* DIRECTIONS FOR THIS TASK
Starting at the first line of the material below and stopping after the line that includes "Required | Description |", write the lines out again exactly. Drop any pictures.

* PROVIDED DATA
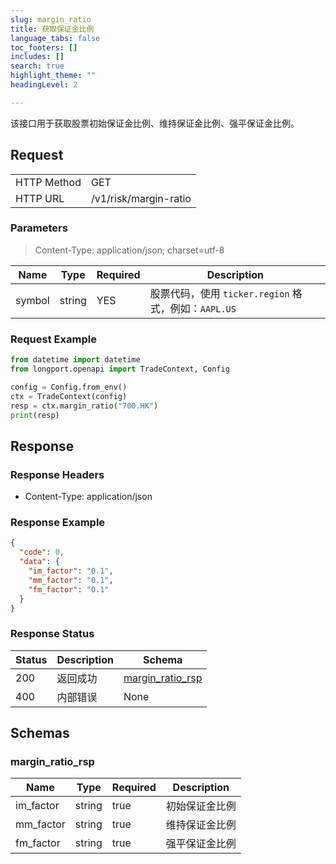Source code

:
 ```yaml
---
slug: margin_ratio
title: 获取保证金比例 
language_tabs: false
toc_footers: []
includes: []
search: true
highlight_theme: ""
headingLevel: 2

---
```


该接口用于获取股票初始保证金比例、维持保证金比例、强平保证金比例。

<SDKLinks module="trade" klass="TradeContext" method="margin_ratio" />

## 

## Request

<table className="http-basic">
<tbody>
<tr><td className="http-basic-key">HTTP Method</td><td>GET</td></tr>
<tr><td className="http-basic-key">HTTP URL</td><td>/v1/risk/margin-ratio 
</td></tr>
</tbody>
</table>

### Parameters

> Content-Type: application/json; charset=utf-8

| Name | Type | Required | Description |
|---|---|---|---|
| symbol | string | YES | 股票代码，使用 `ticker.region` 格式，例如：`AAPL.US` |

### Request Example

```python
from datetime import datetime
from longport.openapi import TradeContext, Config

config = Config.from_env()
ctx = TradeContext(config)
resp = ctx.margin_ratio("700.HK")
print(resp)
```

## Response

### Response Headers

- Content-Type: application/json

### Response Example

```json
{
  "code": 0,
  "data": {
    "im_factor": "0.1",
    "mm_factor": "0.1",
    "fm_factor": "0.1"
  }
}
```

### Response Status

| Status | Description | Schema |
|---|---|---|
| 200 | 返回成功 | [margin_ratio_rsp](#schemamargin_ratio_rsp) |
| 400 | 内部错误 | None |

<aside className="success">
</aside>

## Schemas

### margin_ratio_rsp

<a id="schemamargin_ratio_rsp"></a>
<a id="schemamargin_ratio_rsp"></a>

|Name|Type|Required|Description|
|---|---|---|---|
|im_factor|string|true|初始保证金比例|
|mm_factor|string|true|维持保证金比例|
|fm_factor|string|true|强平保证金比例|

* ANSWER AREA
Source code

:
 ```yaml
---
slug: margin_ratio
title: 获取保证金比例 
language_tabs: false
toc_footers: []
includes: []
search: true
highlight_theme: ""
headingLevel: 2

---
```


该接口用于获取股票初始保证金比例、维持保证金比例、强平保证金比例。

<SDKLinks module="trade" klass="TradeContext" method="margin_ratio" />

## 

## Request

<table className="http-basic">
<tbody>
<tr><td className="http-basic-key">HTTP Method</td><td>GET</td></tr>
<tr><td className="http-basic-key">HTTP URL</td><td>/v1/risk/margin-ratio 
</td></tr>
</tbody>
</table>

### Parameters

> Content-Type: application/json; charset=utf-8

| Name | Type | Required | Description |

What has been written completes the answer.